Proposta do deputado Gabeira para preservar região é atacada por governadores e não convence ambientalistas

Um projeto apresentado em novembro de 2003 pelo deputado Fernando Gabeira começa agora a despertar a atenção - e exaltar os ânimos - de governantes, ambientalistas e moradores do Centro-Oeste. O projeto propõe a criação do Território Federal do Pantanal, numa área de 138 mil km2 onde estão cinco municípios do Mato Grosso e 17 do Mato Grosso do Sul, todos em planície.

O texto foi aprovado no início do ano pela Comissão da Amazônia, Integração Nacional e Desenvolvimento Regional da Câmara dos Deputados e agora será apreciado na Comissão de Constituição e Justiça. Gabeira acredita que nesta nova etapa o projeto também será aprovado sem dificuldades. "Mas a tramitação ainda deve demorar, o que pode propiciar um bom debate", afirmou.

A idéia de propor a criação do Território surgiu depois de o deputado fazer uma visita à região e conversar com integrantes de um movimento de prefeitos que há tempos pede a alteração. Gabeira ficou convencido de que o Território seria uma arma eficaz para evitar problemas hoje comuns no Pantanal. "Além de evitar gastos com burocracia, o Território evitaria ações duplicadas, medidas esparsas para proteger e preservar a região", defende.

Para Gabeira, o fato de áreas do Pantanal estarem distribuídas em dois Estados acaba provocando um jogo de empurra na realização de políticas ambientais, sem falar na pulverização da aplicação de recursos. "Com a estrutura existente, não se consegue criar uma política única, extremamente importante para ações rápidas e eficazes", ponderou.

O projeto prevê uma etapa intermediária antes da criação do Território. O texto propõe a realização de um plebiscito para que as populações do Mato Grosso e Mato Grosso do Sul se manifestem sobre a idéia. Se a proposta for aceita, aí sim será enviado ao Congresso um projeto de lei complementar, propondo a criação do território.
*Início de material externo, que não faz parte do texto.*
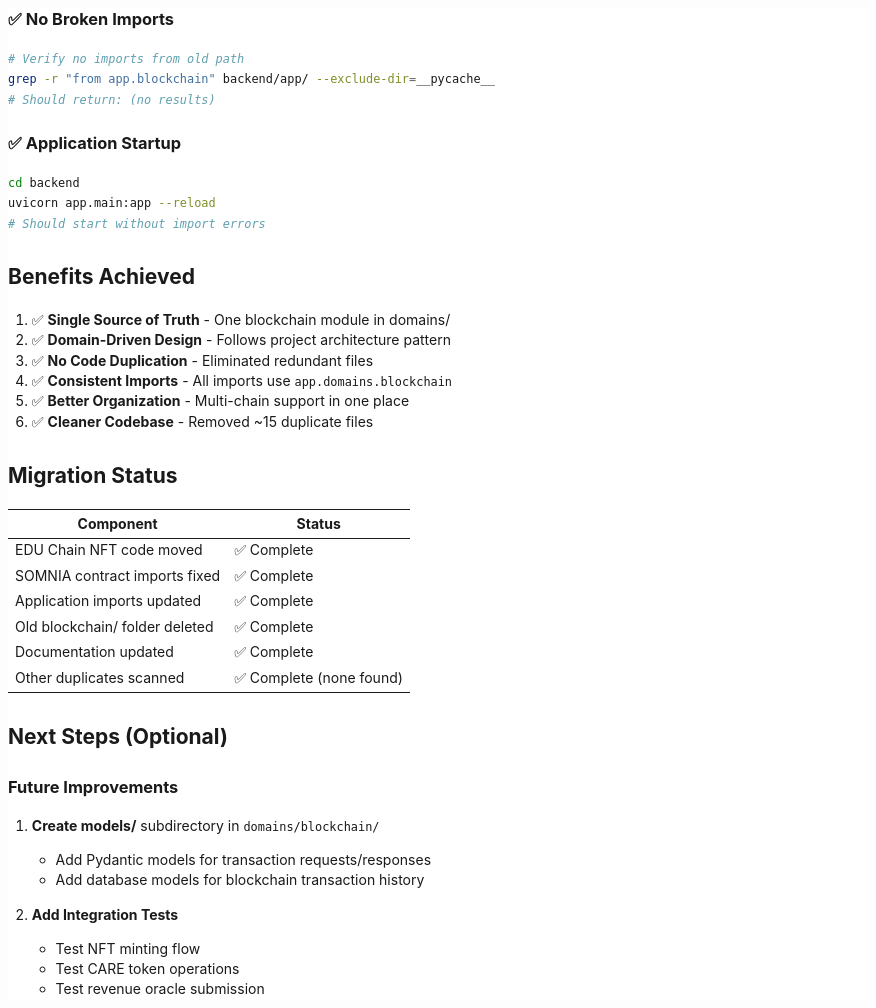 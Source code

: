 ### ✅ No Broken Imports
```bash
# Verify no imports from old path
grep -r "from app.blockchain" backend/app/ --exclude-dir=__pycache__
# Should return: (no results)
```

### ✅ Application Startup
```bash
cd backend
uvicorn app.main:app --reload
# Should start without import errors
```

## Benefits Achieved

1. ✅ **Single Source of Truth** - One blockchain module in domains/
2. ✅ **Domain-Driven Design** - Follows project architecture pattern
3. ✅ **No Code Duplication** - Eliminated redundant files
4. ✅ **Consistent Imports** - All imports use `app.domains.blockchain`
5. ✅ **Better Organization** - Multi-chain support in one place
6. ✅ **Cleaner Codebase** - Removed ~15 duplicate files

## Migration Status

| Component | Status |
|-----------|--------|
| EDU Chain NFT code moved | ✅ Complete |
| SOMNIA contract imports fixed | ✅ Complete |
| Application imports updated | ✅ Complete |
| Old blockchain/ folder deleted | ✅ Complete |
| Documentation updated | ✅ Complete |
| Other duplicates scanned | ✅ Complete (none found) |

## Next Steps (Optional)

### Future Improvements

1. **Create models/** subdirectory in `domains/blockchain/`
   - Add Pydantic models for transaction requests/responses
   - Add database models for blockchain transaction history

2. **Add Integration Tests**
   - Test NFT minting flow
   - Test CARE token operations
   - Test revenue oracle submission
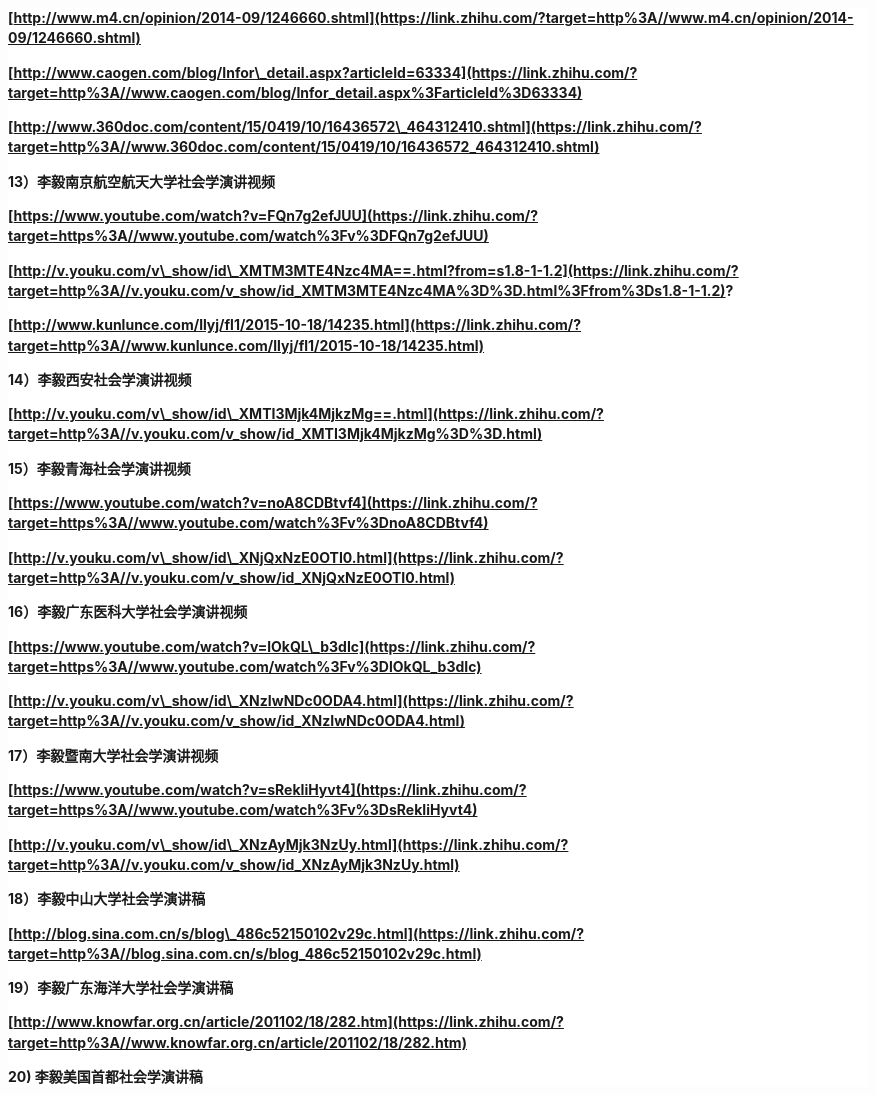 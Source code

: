 **[http://www.m4.cn/opinion/2014-09/1246660.shtml](https://link.zhihu.com/?target=http%3A//www.m4.cn/opinion/2014-09/1246660.shtml)**

**[http://www.caogen.com/blog/Infor\_detail.aspx?articleId=63334](https://link.zhihu.com/?target=http%3A//www.caogen.com/blog/Infor_detail.aspx%3FarticleId%3D63334)**

**[http://www.360doc.com/content/15/0419/10/16436572\_464312410.shtml](https://link.zhihu.com/?target=http%3A//www.360doc.com/content/15/0419/10/16436572_464312410.shtml)**

**13）李毅南京航空航天大学社会学演讲视频**

**[https://www.youtube.com/watch?v=FQn7g2efJUU](https://link.zhihu.com/?target=https%3A//www.youtube.com/watch%3Fv%3DFQn7g2efJUU)**

**[http://v.youku.com/v\_show/id\_XMTM3MTE4Nzc4MA==.html?from=s1.8-1-1.2](https://link.zhihu.com/?target=http%3A//v.youku.com/v_show/id_XMTM3MTE4Nzc4MA%3D%3D.html%3Ffrom%3Ds1.8-1-1.2)?**

**[http://www.kunlunce.com/llyj/fl1/2015-10-18/14235.html](https://link.zhihu.com/?target=http%3A//www.kunlunce.com/llyj/fl1/2015-10-18/14235.html)**

**14）李毅西安社会学演讲视频**

**[http://v.youku.com/v\_show/id\_XMTI3Mjk4MjkzMg==.html](https://link.zhihu.com/?target=http%3A//v.youku.com/v_show/id_XMTI3Mjk4MjkzMg%3D%3D.html)**

**15）李毅青海社会学演讲视频**

**[https://www.youtube.com/watch?v=noA8CDBtvf4](https://link.zhihu.com/?target=https%3A//www.youtube.com/watch%3Fv%3DnoA8CDBtvf4)**

**[http://v.youku.com/v\_show/id\_XNjQxNzE0OTI0.html](https://link.zhihu.com/?target=http%3A//v.youku.com/v_show/id_XNjQxNzE0OTI0.html)**

**16）李毅广东医科大学社会学演讲视频**

**[https://www.youtube.com/watch?v=lOkQL\_b3dIc](https://link.zhihu.com/?target=https%3A//www.youtube.com/watch%3Fv%3DlOkQL_b3dIc)**

**[http://v.youku.com/v\_show/id\_XNzIwNDc0ODA4.html](https://link.zhihu.com/?target=http%3A//v.youku.com/v_show/id_XNzIwNDc0ODA4.html)**

**17）李毅暨南大学社会学演讲视频**

**[https://www.youtube.com/watch?v=sRekIiHyvt4](https://link.zhihu.com/?target=https%3A//www.youtube.com/watch%3Fv%3DsRekIiHyvt4)**

**[http://v.youku.com/v\_show/id\_XNzAyMjk3NzUy.html](https://link.zhihu.com/?target=http%3A//v.youku.com/v_show/id_XNzAyMjk3NzUy.html)**

**18）李毅中山大学社会学演讲稿**

**[http://blog.sina.com.cn/s/blog\_486c52150102v29c.html](https://link.zhihu.com/?target=http%3A//blog.sina.com.cn/s/blog_486c52150102v29c.html)**

**19）李毅广东海洋大学社会学演讲稿**

**[http://www.knowfar.org.cn/article/201102/18/282.htm](https://link.zhihu.com/?target=http%3A//www.knowfar.org.cn/article/201102/18/282.htm)**

**20) 李毅美国首都社会学演讲稿**
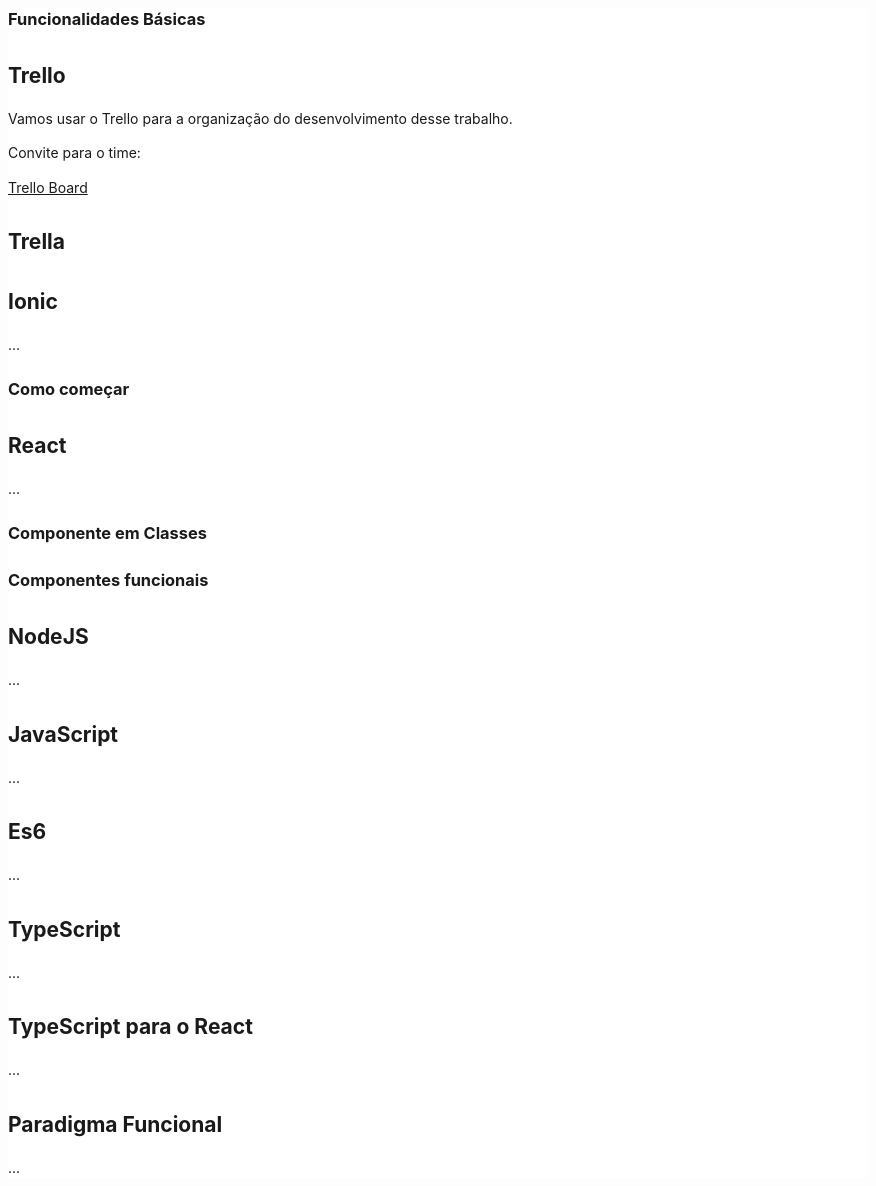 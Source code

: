 ### Funcionalidades Básicas

## Trello

Vamos usar o Trello para a organização do desenvolvimento desse
trabalho.

Convite para o time:

[Trello Board](https://trello.com/invite/b/wQ9zJwWR/cba1402b441d562f7a0d1de60277b630/app-aplica%C3%A7%C3%B5es-h%C3%ADbridas)

## Trella



## Ionic

...

### Como começar

## React
...

### Componente em Classes

### Componentes funcionais

## NodeJS
...

## JavaScript
...

## Es6
...

## TypeScript
...

## TypeScript para o React
...

## Paradigma Funcional
...
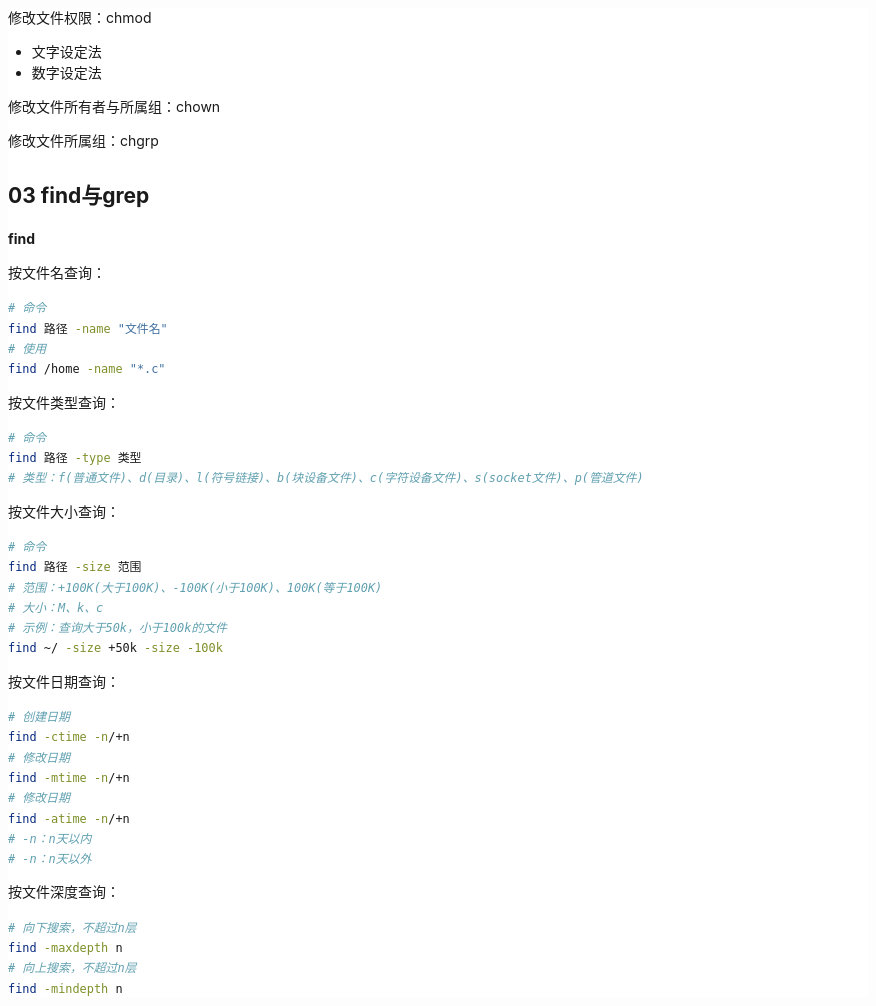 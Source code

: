 修改文件权限：chmod

- 文字设定法
- 数字设定法

修改文件所有者与所属组：chown

修改文件所属组：chgrp

## 03 find与grep

**find**

按文件名查询：

```bash
# 命令
find 路径 -name "文件名"
# 使用
find /home -name "*.c"
```

按文件类型查询：

```bash
# 命令 
find 路径 -type 类型
# 类型：f(普通文件)、d(目录)、l(符号链接)、b(块设备文件)、c(字符设备文件)、s(socket文件)、p(管道文件)
```

按文件大小查询：

```bash
# 命令 
find 路径 -size 范围
# 范围：+100K(大于100K)、-100K(小于100K)、100K(等于100K)
# 大小：M、k、c
# 示例：查询大于50k，小于100k的文件
find ~/ -size +50k -size -100k
```

按文件日期查询：

```bash
# 创建日期
find -ctime -n/+n
# 修改日期
find -mtime -n/+n
# 修改日期
find -atime -n/+n
# -n：n天以内
# -n：n天以外
```

按文件深度查询：

```bash
# 向下搜索，不超过n层
find -maxdepth n
# 向上搜索，不超过n层
find -mindepth n
```
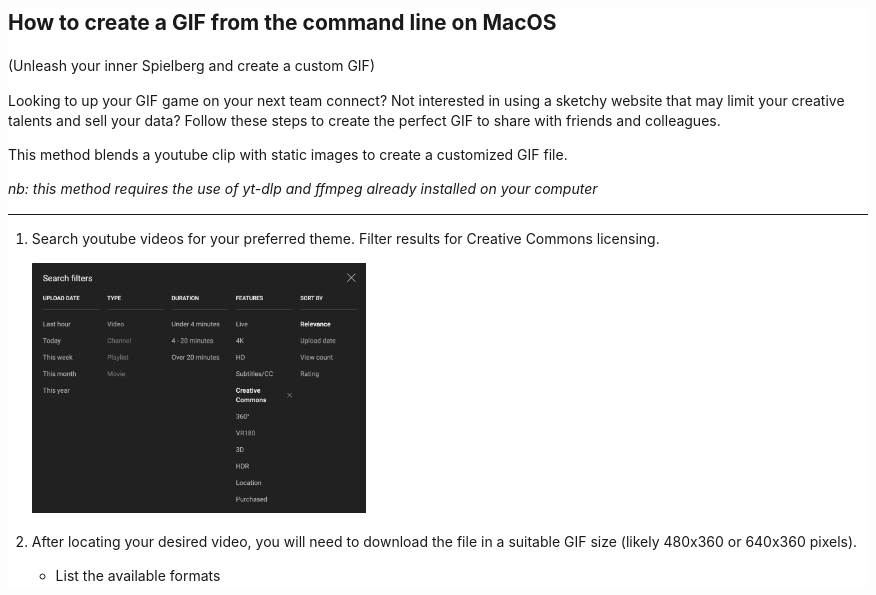 ## How to create a GIF from the command line on MacOS
(Unleash your inner Spielberg and create a custom GIF)

Looking to up your GIF game on your next team connect?  Not interested in using a sketchy website that may limit your creative talents and sell your data?  Follow these steps to create the perfect GIF to share with friends and colleagues.

This method blends a youtube clip with static images to create a customized GIF file.

*nb: this method requires the use of yt-dlp and ffmpeg already installed on your computer*

---
1. Search youtube videos for your preferred theme.  Filter results for Creative Commons licensing.

   <img src="https://raw.githubusercontent.com/scriptHaus/GIFmaker/main/screenshots/youtube_filters.png" alt="youtube filter selection" width=40% height=40%>

2. After locating your desired video, you will need to download the file in a suitable GIF size (likely 480x360 or 640x360 pixels).

   - List the available formats
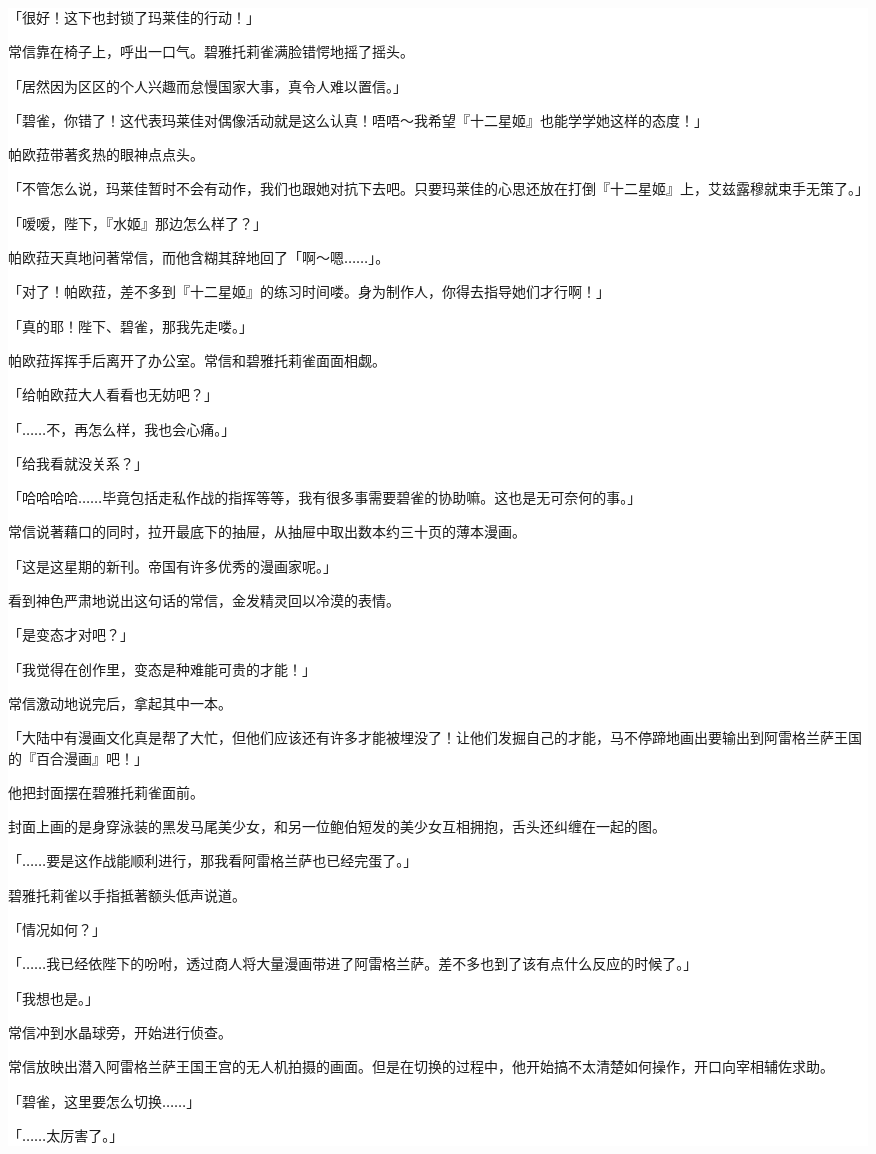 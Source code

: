 「很好！这下也封锁了玛莱佳的行动！」

常信靠在椅子上，呼出一口气。碧雅托莉雀满脸错愕地摇了摇头。

「居然因为区区的个人兴趣而怠慢国家大事，真令人难以置信。」

「碧雀，你错了！这代表玛莱佳对偶像活动就是这么认真！唔唔～我希望『十二星姬』也能学学她这样的态度！」

帕欧菈带著炙热的眼神点点头。

「不管怎么说，玛莱佳暂时不会有动作，我们也跟她对抗下去吧。只要玛莱佳的心思还放在打倒『十二星姬』上，艾兹露穆就束手无策了。」

「嗳嗳，陛下，『水姬』那边怎么样了？」

帕欧菈天真地问著常信，而他含糊其辞地回了「啊～嗯……」。

「对了！帕欧菈，差不多到『十二星姬』的练习时间喽。身为制作人，你得去指导她们才行啊！」

「真的耶！陛下、碧雀，那我先走喽。」

帕欧菈挥挥手后离开了办公室。常信和碧雅托莉雀面面相觑。

「给帕欧菈大人看看也无妨吧？」

「……不，再怎么样，我也会心痛。」

「给我看就没关系？」

「哈哈哈哈……毕竟包括走私作战的指挥等等，我有很多事需要碧雀的协助嘛。这也是无可奈何的事。」

常信说著藉口的同时，拉开最底下的抽屉，从抽屉中取出数本约三十页的薄本漫画。

「这是这星期的新刊。帝国有许多优秀的漫画家呢。」

看到神色严肃地说出这句话的常信，金发精灵回以冷漠的表情。

「是变态才对吧？」

「我觉得在创作里，变态是种难能可贵的才能！」

常信激动地说完后，拿起其中一本。

「大陆中有漫画文化真是帮了大忙，但他们应该还有许多才能被埋没了！让他们发掘自己的才能，马不停蹄地画出要输出到阿雷格兰萨王国的『百合漫画』吧！」

他把封面摆在碧雅托莉雀面前。

封面上画的是身穿泳装的黑发马尾美少女，和另一位鲍伯短发的美少女互相拥抱，舌头还纠缠在一起的图。

「……要是这作战能顺利进行，那我看阿雷格兰萨也已经完蛋了。」

碧雅托莉雀以手指抵著额头低声说道。

「情况如何？」

「……我已经依陛下的吩咐，透过商人将大量漫画带进了阿雷格兰萨。差不多也到了该有点什么反应的时候了。」

「我想也是。」

常信冲到水晶球旁，开始进行侦查。

常信放映出潜入阿雷格兰萨王国王宫的无人机拍摄的画面。但是在切换的过程中，他开始搞不太清楚如何操作，开口向宰相辅佐求助。

「碧雀，这里要怎么切换……」

「……太厉害了。」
Com o avanço do projeto no Congresso, as manifestações começam a ganhar corpo. Os dois governos já deram sinais claros de desaprovação. Uma reação esperada. Mato Grosso do Sul, por exemplo, perderia com a proposta 40% de seu território. A idéia de Gabeira também não convence ambientalistas. Para o diretor da ONG ambiental Ecoa, Alcides Faria, a criação de um Território teria um efeito contrário ao desejado. "Em vez de proteger, uma mudança como essa poderia deixar o campo livre para atividades predatórias na região", afirmou. Faria observa que o Território abrangeria somente parte do Pantanal, a área de planície. "O Pantanal é muito mais do que a área delimitada pelo projeto. Tem a área de planalto, extremamente importante."

O diretor de cerrado e pantanal da ONG Conservação Internacional, Ricardo Bonfim Machado, tem avaliação semelhante. Ele considera essencial para a preservação da região que se adotem medidas em todas as áreas. "Se a região do planalto não for atendida,haverá reflexos para a planície. Trata-se de um sistema único."

Para Machado, o caminho ideal seria a formação de um pacto entre os Estados, sociedade civil e governo federal. "A solução não está em mudanças administrativas, mas na criação de um plano em que todos tenham metas", observa.

Entre as medidas sugeridas por Machado está a valorização do gado pantaneiro. Tal atividade, perfeitamente adaptada à região, tem custos mais elevados do que outros sistemas de pecuária. "Para incentivar o produtor, o ideal é criar, por exemplo, selos de qualidade e procedência, que trariam compensações ao criador." Um sistema equivalente ao da venda de madeira certificada.